Feeling entirely too existential and needing to avoid the crisis that came with it, Joss flipped to the back of the paper for the comics. She had fond memories of learning to read them on her father’s knee. She should have known Cal was bad news when he called the strips silly and a waste of good ink.

Joss growled for real. Eff him. He wasn’t running her life anymore. She could read whatever she liked.

Another ding, another message.

Are you seriously ignoring me? Stop being such a child.

Joss stuck her tongue out at the screen and went back to her childish comics and ignoring stupid boys who didn’t know what they had until they lost it.

She turned the page, expecting more strips to pull her away from the dark moods, and instead found an announcement that made her throat rattle with a growl.

Hunter Shaw and Joss Warren are to be wed...

Joss’s brain broke, and she didn’t register the rest of the words.

No. No, no, no. Nope. Nuh-uh. Not happening.

No marriage. That was done and over. And to this Hunter fellow? There had to be a mistake.

One that needed to be corrected. Immediately. So fast they went back in time and prevented the mistake from printing. If Superman could do it, then she could, too.

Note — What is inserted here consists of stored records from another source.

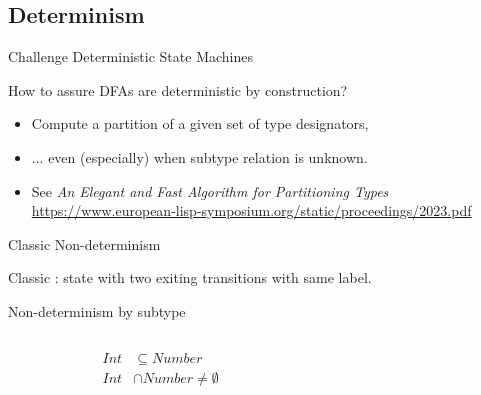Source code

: \subsection{Determinism}

{  %
\begin{frame}{Challenge }{Deterministic State Machines}

  How to assure DFAs are deterministic by construction?

  \begin{itemize}
  \item   Compute a partition of a given set of type designators,
  \item   ... even (especially) when subtype relation is unknown.
  \item   See \emph{An Elegant and Fast Algorithm for Partitioning Types} \url{https://www.european-lisp-symposium.org/static/proceedings/2023.pdf}
  \end{itemize}

\end{frame}
}


\begin{frame}{Classic Non-determinism}
  \centering
  
  \scalebox{0.95}{}

  Classic : state with two exiting transitions with same label.

\end{frame}

\begin{frame}{Non-determinism by subtype}
  \begin{columns}[T]
    \begin{column}{0.4\textwidth}
      \centering
      
      \begin{align*}
        Int&\subseteq Number\\
        Int &\cap Number \neq \emptyset
      \end{align*}%
      \scalebox{0.8}{}%
    \end{column}%
    \begin{column}{0.6\textwidth}
      \only<1>{\scalebox{0.9}{}}%
      \only<3>{\scalebox{0.8}{}}%
    \end{column}
  \end{columns}
\end{frame}



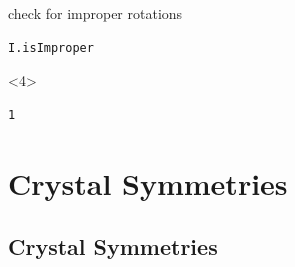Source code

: \documentclass[compress]{beamer}
\begin{document}
\begin{frame}[fragile]
\begin{overlayarea}{\textwidth}{7cm}
  \pause
  \bigskip

  check for improper rotations
\begin{lstlisting}[style=input]
I.isImproper
  \end{lstlisting}
  \begin{onlyenv}<4>
    \vspace{-0.3cm}
    \begin{lstlisting}[style=output]
  1
  \end{lstlisting}
  \end{onlyenv}

\end{overlayarea}
\end{frame}

\section{Crystal Symmetries}
\label{sec:symmetries}

\subsection*{Crystal Symmetries}
\label{sec:crystal-symmetries}
\end{document}
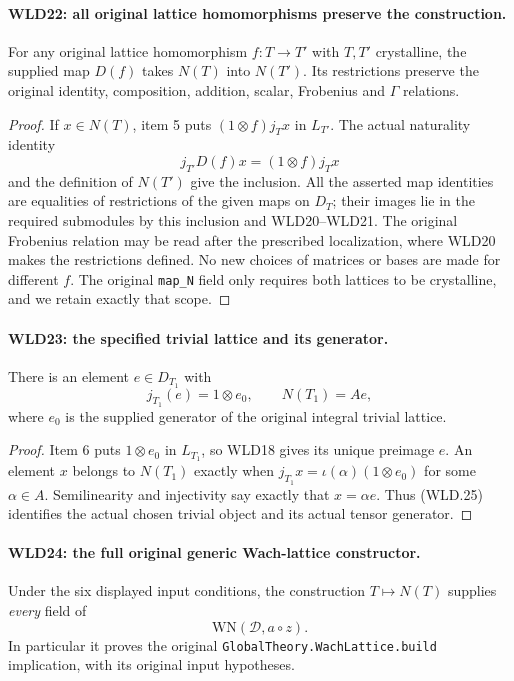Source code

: \documentclass[11pt,a4paper]{article}
\numberwithin{equation}{section}
\theoremstyle{remark}\newtheorem{remark}[theorem]{Remark}
\begin{document}
\paragraph{WLD22: all original lattice homomorphisms preserve the construction.}
\label{claim:WLD22}
For any original lattice homomorphism $f:T\to T'$ with $T,T'$
crystalline, the supplied map $D(f)$ takes $N(T)$ into $N(T')$.
Its restrictions preserve the original identity, composition,
addition, scalar, Frobenius and $\Gamma$ relations.

\begin{proof}
If $x\in N(T)$, item 5 puts
$(1\otimes f)j_Tx$ in $L_{T'}$. The actual naturality identity
\[
                       j_{T'}D(f)x=(1\otimes f)j_Tx
\]
and the definition of $N(T')$ give the inclusion.
All the asserted map identities are equalities of restrictions
of the given maps on $D_T$; their images lie in the required
submodules by this inclusion and WLD20--WLD21. The original
Frobenius relation may be read after the prescribed localization,
where WLD20 makes the restrictions defined.
No new choices of matrices or bases are made for different $f$.
The original \texttt{map\_\allowbreak N} field only requires both lattices
to be crystalline, and we retain exactly that scope.
\end{proof}

\paragraph{WLD23: the specified trivial lattice and its generator.}
\label{claim:WLD23}
There is an element $e\in D_{T_1}$ with
\[
        j_{T_1}(e)=1\otimes e_0,\qquad N(T_1)=Ae,           \tag{WLD.25}
\]
where $e_0$ is the supplied generator of the original integral
trivial lattice.

\begin{proof}
Item 6 puts $1\otimes e_0$ in $L_{T_1}$, so WLD18 gives its
unique preimage $e$. An element $x$ belongs to $N(T_1)$ exactly
when $j_{T_1}x=\iota(\alpha)(1\otimes e_0)$ for some
$\alpha\in A$. Semilinearity and injectivity say exactly that
$x=\alpha e$. Thus (WLD.25) identifies the actual chosen
trivial object and its actual tensor generator.
\end{proof}

\paragraph{WLD24: the full original generic Wach-lattice constructor.}
\label{claim:WLD24}
Under the six displayed input conditions, the construction
$T\mapsto N(T)$ supplies \emph{every} field of
\[
                       \mathrm{WN}(\mathcal D,a\circ z).
\]
In particular it proves the original
\texttt{Global\allowbreak Theory.\allowbreak Wach\allowbreak Lattice.\allowbreak build} implication, with its
original input hypotheses.
\end{document}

She wanted nothing searchable making its way back to Calvin Rhodes or his despicable parents. She’d found a place for herself outside of their grasp. And she certainly didn’t want Cal knowing her location when he couldn’t even stay civil in text.

Faith and Kate suddenly appeared at her side. “Are... you okay?” Faith asked.

“You’re hissing up a storm,” Kate added.

“Uhm...” Joss pointed to the scrunched up newspaper in her hand. The tips of claws broke through the thin sheet. Down, badger. “Can you tell me where to find the newspaper office?”